For students planning to pursue a career in agriculture and want to meet others with the same interests, the Agribusiness Club could help you grow professionally and socially.
The Department of Agriculture and Department of Agricultural Economics established the Agribusiness Club in 1937 for agricultural business students to come together.
The Agribusiness Club currently has about 25 members devoted to being leaders to help contribute to society by preparing for a career in agriculture.
The club’s objective is for members to be involved in numerous activities that not only help them grow as students but also provide them with the resources to develop professional networking skills. The club accomplishes this through conventions, expos, internship opportunities and field trips, where members are given the opportunity to meet business-related professionals.
Agricultural business sophomore Colt Hardee, president of the Agribusiness Club, said club members network with agricultural employers around the U.S.
“It gives us more of a hands-on knowledge of our industry and our curriculum,” Hardee said. “I would say we are a hybrid between a professional and social organization.”
The club goes on various field trips and tours to listen to guest speakers as they share their experience in the agricultural business industry. Club members develop their knowledge of the grain industry each year through the organization Grain Elevator and Processing Society at a national conference in New Orleans every year.
The club members try to help the other members with anything from tutoring to moral support.
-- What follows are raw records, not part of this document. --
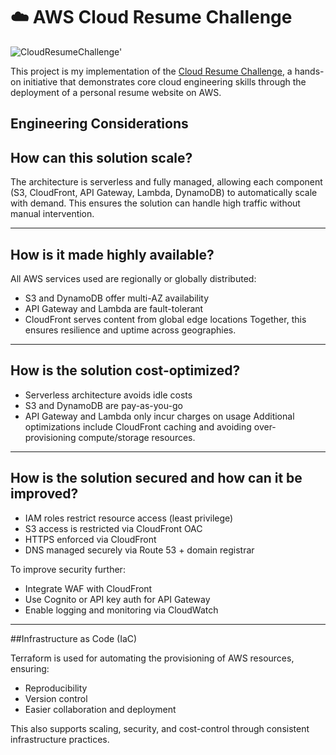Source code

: # ☁️ AWS Cloud Resume Challenge

![CloudResumeChallenge'](https://github.com/user-attachments/assets/b5e10363-6976-42ad-b856-ab4e19d93a85)

This project is my implementation of the [Cloud Resume Challenge](https://cloudresumechallenge.dev/), a hands-on initiative that demonstrates core cloud engineering skills through the deployment of a personal resume website on AWS.

## Engineering Considerations

## How can this solution scale?

The architecture is serverless and fully managed, allowing each component (S3, CloudFront, API Gateway, Lambda, DynamoDB) to automatically scale with demand. This ensures the solution can handle high traffic without manual intervention.

---

## How is it made highly available?

All AWS services used are regionally or globally distributed:
- S3 and DynamoDB offer multi-AZ availability
- API Gateway and Lambda are fault-tolerant
- CloudFront serves content from global edge locations
Together, this ensures resilience and uptime across geographies.

---

## How is the solution cost-optimized?

- Serverless architecture avoids idle costs
- S3 and DynamoDB are pay-as-you-go
- API Gateway and Lambda only incur charges on usage
Additional optimizations include CloudFront caching and avoiding over-provisioning compute/storage resources.

---

## How is the solution secured and how can it be improved?

- IAM roles restrict resource access (least privilege)
- S3 access is restricted via CloudFront OAC
- HTTPS enforced via CloudFront
- DNS managed securely via Route 53 + domain registrar

To improve security further:
- Integrate WAF with CloudFront
- Use Cognito or API key auth for API Gateway
- Enable logging and monitoring via CloudWatch

---

##Infrastructure as Code (IaC)

Terraform is used for automating the provisioning of AWS resources, ensuring:
- Reproducibility
- Version control
- Easier collaboration and deployment

This also supports scaling, security, and cost-control through consistent infrastructure practices.




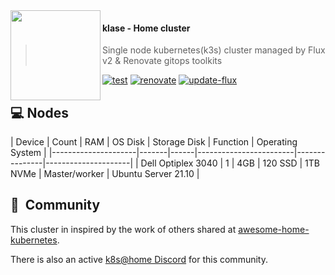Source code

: <img src="https://camo.githubusercontent.com/bd0df216af51c1525f14e62155608e448562cb4033554e001a0ac2009e545aec/68747470733a2f2f726173706265726e657465732e6769746875622e696f2f696d672f6c6f676f2e737667" align="left" width="144px" height="144px"/>

#### klase - Home cluster
> Single node kubernetes(k3s) cluster managed by Flux v2 & Renovate gitops toolkits

[![test](https://github.com/timalpha/klase/workflows/test/badge.svg)](https://github.com/timalpha/klase/workflows/actions)
[![renovate](https://github.com/timalpha/klase/workflows/renovate/badge.svg)](https://github.com/timalpha/klase/workflows/renovate/actions)
[![update-flux](https://github.com/timalpha/klase/workflows/update-flux/badge.svg)](https://github.com/timalpha/klase/workflows/update-flux/actions)
<br />

## 💻 Nodes
| Device              | Count | RAM  | OS Disk | Storage Disk | Function      | Operating System    |
|---------------------|-------|------|------------------------|---------------|---------------------|
| Dell Optiplex 3040  | 1     | 4GB  | 120 SSD | 1TB NVMe     | Master/worker | Ubuntu Server 21.10 |

## :handshake:&nbsp; Community

This cluster in inspired by the work of others shared at [awesome-home-kubernetes](https://github.com/k8s-at-home/awesome-home-kubernetes).

There is also an active [k8s@home Discord](https://discord.gg/7PbmHRK) for this community.
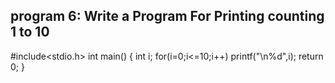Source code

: ## program 6: Write a Program For Printing counting 1 to 10
#include<stdio.h>
int main()
{
int i;
for(i=0;i<=10;i++)
printf("\n%d",i);
return 0;
}
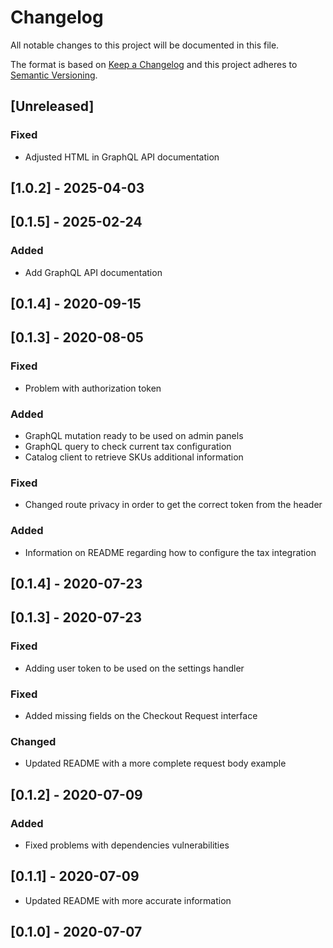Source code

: # Changelog

All notable changes to this project will be documented in this file.

The format is based on [Keep a Changelog](http://keepachangelog.com/en/1.0.0/)
and this project adheres to [Semantic Versioning](http://semver.org/spec/v2.0.0.html).

## [Unreleased]

### Fixed

- Adjusted HTML in GraphQL API documentation 

## [1.0.2] - 2025-04-03

## [0.1.5] - 2025-02-24

### Added

- Add GraphQL API documentation

## [0.1.4] - 2020-09-15

## [0.1.3] - 2020-08-05
### Fixed
- Problem with authorization token

### Added
- GraphQL mutation ready to be used on admin panels
- GraphQL query to check current tax configuration
- Catalog client to retrieve SKUs additional information

### Fixed
- Changed route privacy in order to get the correct token from the header

### Added
- Information on README regarding how to configure the tax integration

## [0.1.4] - 2020-07-23

## [0.1.3] - 2020-07-23
### Fixed
- Adding user token to be used on the settings handler

### Fixed
- Added missing fields on the Checkout Request interface
### Changed
- Updated README with a more complete request body example

## [0.1.2] - 2020-07-09
### Added
- Fixed problems with dependencies vulnerabilities

## [0.1.1] - 2020-07-09
- Updated README with more accurate information

## [0.1.0] - 2020-07-07

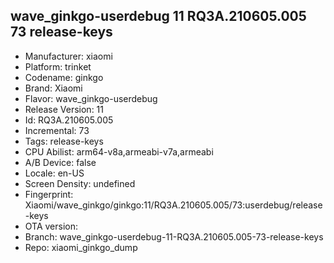 ## wave_ginkgo-userdebug 11 RQ3A.210605.005 73 release-keys
- Manufacturer: xiaomi
- Platform: trinket
- Codename: ginkgo
- Brand: Xiaomi
- Flavor: wave_ginkgo-userdebug
- Release Version: 11
- Id: RQ3A.210605.005
- Incremental: 73
- Tags: release-keys
- CPU Abilist: arm64-v8a,armeabi-v7a,armeabi
- A/B Device: false
- Locale: en-US
- Screen Density: undefined
- Fingerprint: Xiaomi/wave_ginkgo/ginkgo:11/RQ3A.210605.005/73:userdebug/release-keys
- OTA version: 
- Branch: wave_ginkgo-userdebug-11-RQ3A.210605.005-73-release-keys
- Repo: xiaomi_ginkgo_dump
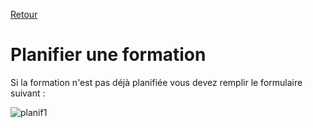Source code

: [Retour](index.md)

# Planifier une formation  #  
Si la formation n'est pas déjà planifiée vous devez remplir le formulaire suivant :


![planif1](https://user-images.githubusercontent.com/26385729/69242072-5eb7d400-0ba0-11ea-9dab-819bfd4e5650.png)
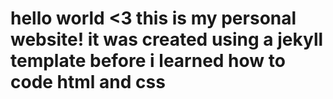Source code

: # hello world <3 this is my personal website! it was created using a jekyll template before i learned how to code html and css
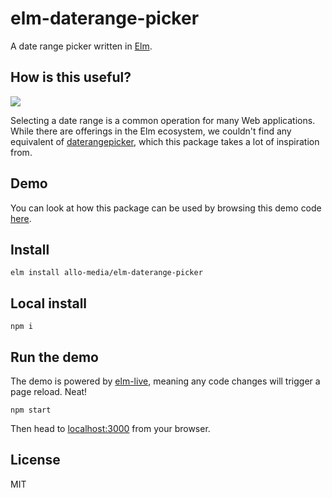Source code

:elm-daterange-picker
====================

A date range picker written in [Elm](https://elm-lang.org/).

## How is this useful?

![](https://i.imgur.com/QGFAv6F.png)

Selecting a date range is a common operation for many Web applications. While
there are offerings in the Elm ecosystem, we couldn't find any equivalent of
[daterangepicker](http://www.daterangepicker.com/), which this package takes a
lot of inspiration from.

## Demo

You can look at how this package can be used by browsing this demo code
[here](https://github.com/allo-media/elm-daterange-picker/blob/master/demo/Main.elm).

## Install

    elm install allo-media/elm-daterange-picker

## Local install

    npm i

## Run the demo

The demo is powered by [elm-live](https://github.com/wking-io/elm-live), meaning
any code changes will trigger a page reload. Neat!

    npm start

Then head to [localhost:3000](http://localhost:3000/) from your browser.

## License

MIT
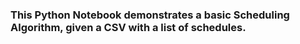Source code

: ### This Python Notebook demonstrates a basic Scheduling Algorithm, given a CSV with a list of schedules.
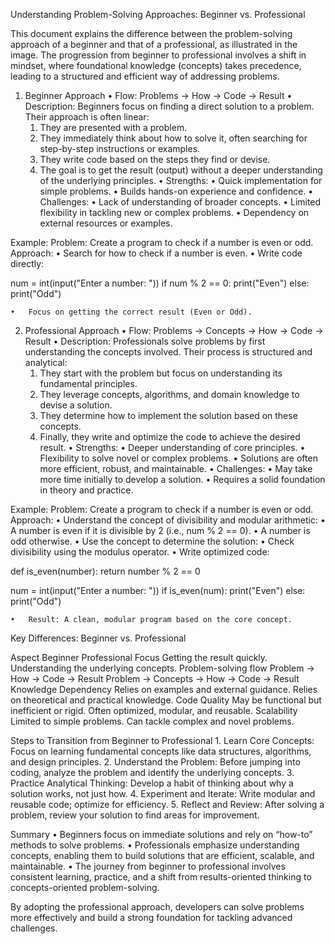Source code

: Understanding Problem-Solving Approaches: Beginner vs. Professional

This document explains the difference between the problem-solving approach of a beginner and that of a professional, as illustrated in the image. The progression from beginner to professional involves a shift in mindset, where foundational knowledge (concepts) takes precedence, leading to a structured and efficient way of addressing problems.

1. Beginner Approach
	•	Flow: Problems → How → Code → Result
	•	Description:
Beginners focus on finding a direct solution to a problem. Their approach is often linear:
	1.	They are presented with a problem.
	2.	They immediately think about how to solve it, often searching for step-by-step instructions or examples.
	3.	They write code based on the steps they find or devise.
	4.	The goal is to get the result (output) without a deeper understanding of the underlying principles.
	•	Strengths:
	•	Quick implementation for simple problems.
	•	Builds hands-on experience and confidence.
	•	Challenges:
	•	Lack of understanding of broader concepts.
	•	Limited flexibility in tackling new or complex problems.
	•	Dependency on external resources or examples.

Example:
Problem: Create a program to check if a number is even or odd.
Approach:
	•	Search for how to check if a number is even.
	•	Write code directly:

num = int(input("Enter a number: "))
if num % 2 == 0:
    print("Even")
else:
    print("Odd")


	•	Focus on getting the correct result (Even or Odd).

2. Professional Approach
	•	Flow: Problems → Concepts → How → Code → Result
	•	Description:
Professionals solve problems by first understanding the concepts involved. Their process is structured and analytical:
	1.	They start with the problem but focus on understanding its fundamental principles.
	2.	They leverage concepts, algorithms, and domain knowledge to devise a solution.
	3.	They determine how to implement the solution based on these concepts.
	4.	Finally, they write and optimize the code to achieve the desired result.
	•	Strengths:
	•	Deeper understanding of core principles.
	•	Flexibility to solve novel or complex problems.
	•	Solutions are often more efficient, robust, and maintainable.
	•	Challenges:
	•	May take more time initially to develop a solution.
	•	Requires a solid foundation in theory and practice.

Example:
Problem: Create a program to check if a number is even or odd.
Approach:
	•	Understand the concept of divisibility and modular arithmetic:
	•	A number is even if it is divisible by 2 (i.e., num % 2 == 0).
	•	A number is odd otherwise.
	•	Use the concept to determine the solution:
	•	Check divisibility using the modulus operator.
	•	Write optimized code:

def is_even(number):
    return number % 2 == 0

num = int(input("Enter a number: "))
if is_even(num):
    print("Even")
else:
    print("Odd")


	•	Result: A clean, modular program based on the core concept.

Key Differences: Beginner vs. Professional

Aspect	Beginner	Professional
Focus	Getting the result quickly.	Understanding the underlying concepts.
Problem-solving flow	Problem → How → Code → Result	Problem → Concepts → How → Code → Result
Knowledge Dependency	Relies on examples and external guidance.	Relies on theoretical and practical knowledge.
Code Quality	May be functional but inefficient or rigid.	Often optimized, modular, and reusable.
Scalability	Limited to simple problems.	Can tackle complex and novel problems.

Steps to Transition from Beginner to Professional
	1.	Learn Core Concepts: Focus on learning fundamental concepts like data structures, algorithms, and design principles.
	2.	Understand the Problem: Before jumping into coding, analyze the problem and identify the underlying concepts.
	3.	Practice Analytical Thinking: Develop a habit of thinking about why a solution works, not just how.
	4.	Experiment and Iterate: Write modular and reusable code; optimize for efficiency.
	5.	Reflect and Review: After solving a problem, review your solution to find areas for improvement.

Summary
	•	Beginners focus on immediate solutions and rely on “how-to” methods to solve problems.
	•	Professionals emphasize understanding concepts, enabling them to build solutions that are efficient, scalable, and maintainable.
	•	The journey from beginner to professional involves consistent learning, practice, and a shift from results-oriented thinking to concepts-oriented problem-solving.

By adopting the professional approach, developers can solve problems more effectively and build a strong foundation for tackling advanced challenges.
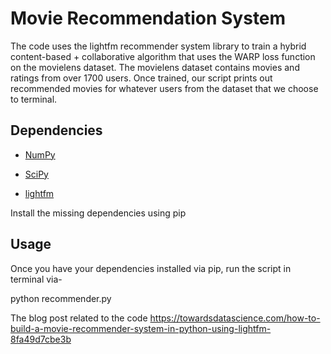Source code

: # Movie Recommendation System

The code uses the lightfm recommender system library to train a hybrid content-based + collaborative algorithm that uses the WARP loss function on the movielens dataset. The movielens dataset contains movies and ratings from over 1700 users. Once trained, our script prints out recommended movies for whatever users from the dataset that we choose to terminal.

## Dependencies

* [NumPy](http://www.numpy.org/)

* [SciPy](https://www.scipy.org/)

* [lightfm](https://github.com/lyst/lightfm)

Install the missing dependencies using pip

## Usage

Once you have your dependencies installed via pip, run the script in terminal via-

python recommender.py

The blog post related to the code https://towardsdatascience.com/how-to-build-a-movie-recommender-system-in-python-using-lightfm-8fa49d7cbe3b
“My personal goal for the organization is to make [members] competitive for the job-force, as they enter it upon graduation,” Hardee said.
In the 1980s, club members participated in a “Progressive Dinner,” where professors would cook for club members.
“[Progressive Dinner] connected students more with their professors,” Hardee said. “I’m trying to get us back to some of those roots.”
Greek organizations Alpha Gamma Rho and Sigma Alpha were created to foster students’ love for agriculture and for those who want to remain loyal to their agricultural roots. The sorority and fraternity welcome members of any major and background.
The Agribusiness Club had its first meeting Jan. 15. The club will announce its upcoming monthly meetings in the future.
“[The club] serves as an opportunity for anybody in our major to get hands-on leadership experience,” Hardee said. “It’s what we’re founded on and still do today.”